Abstract

Colorectal liver metastasis (CRLM) is one of the most difficult and key points in the treatment of colorectal cancer. Approximately 50% to 60% of patients diagnosed as colorectal cancer develops metastasis, and 80% to 90% of CRLM is unresectable. Surgical resection is the first-line treatment for CRLM, while it is only suitable for about 15% patients. Systemic chemotherapy can prolong the survival of CRLM patients, however, a part of CRLM patients are resistant to chemotherapy. With the development of technology and the update of clinical evidence, individual therapy with target drugs and multidisciplinary treatment (MDT) have became a tendency, and minimally invasive interventional therapy has gained more acceptance in the MDT mode of the treatment for CRLM. Basically, the interventional treatment for CRLM is divided into two groups: vascular intervention and local minimally invasive intervention.
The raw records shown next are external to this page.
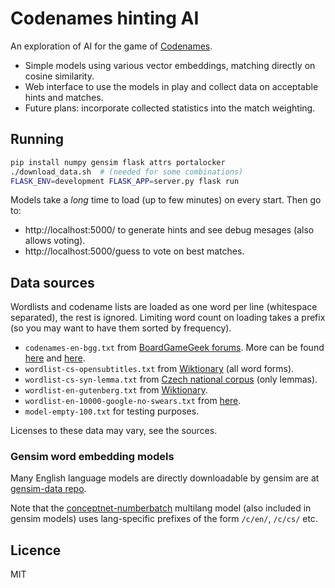 # Codenames hinting AI

An exploration of AI for the game of [Codenames](https://boardgamegeek.com/boardgame/178900/codenames).

* Simple models using various vector embeddings, matching directly on cosine similarity.
* Web interface to use the models in play and collect data on acceptable hints and matches.
* Future plans: incorporate collected statistics into the match weighting.

## Running

```sh
pip install numpy gensim flask attrs portalocker
./download_data.sh  # (needed for some combinations)
FLASK_ENV=development FLASK_APP=server.py flask run
```

Models take a *long* time to load (up to few minutes) on every start. Then go to:

* http://localhost:5000/ to generate hints and see debug mesages (also allows voting).
* http://localhost:5000/guess to vote on best matches.

## Data sources

Wordlists and codename lists are loaded as one word per line (whitespace separated), the rest is ignored. Limiting word count on loading takes a prefix (so you may want to have them sorted by frequency).

* `codenames-en-bgg.txt` from [BoardGameGeek forums](https://boardgamegeek.com/thread/1383878/word-list-future-moderators-codenames-games). More can be found [here](https://boardgamegeek.com/thread/1413932/word-list) and [here](https://boardgamegeek.com/filepage/136292/codenames-word-list).
* `wordlist-cs-opensubtitles.txt` from [Wiktionary](https://en.wiktionary.org/wiki/Wiktionary:Frequency_lists/Czech_wordlist) (all word forms).
* `wordlist-cs-syn-lemma.txt` from [Czech national corpus](https://wiki.korpus.cz/doku.php/seznamy:srovnavaci_seznamy#download) (only lemmas).
* `wordlist-en-gutenberg.txt` from [Wiktionary](https://en.wiktionary.org/wiki/Wiktionary:Frequency_lists/PG/2006/04/1-10000).
* `wordlist-en-10000-google-no-swears.txt` from [here](https://github.com/first20hours/google-10000-english).
* `model-empty-100.txt` for testing purposes.

Licenses to these data may vary, see the sources.

### Gensim word embedding models

Many English language models are directly downloadable by gensim are at [gensim-data repo](https://github.com/RaRe-Technologies/gensim-data#models).

Note that the [conceptnet-numberbatch](https://github.com/commonsense/conceptnet-numberbatch) multilang model (also included in gensim models) uses lang-specific prefixes of the form `/c/en/`, `/c/cs/` etc.

## Licence

MIT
Vascular approaches encompass portal vein embolization (PVE), hepatic artery infusion chemotherapy (HAIC), transarterial chemoembo- lization (TACE), and transarterial radioembolization (TARE). Local minimally invasive intervention includes radiofrequency ablation (RFA), microwave ablation(MWA), cryoablation (CRA), and irreversible electroporation (IRE). Thevefore intervention treatment is an important complement to the comprehensive therapy of CRLM.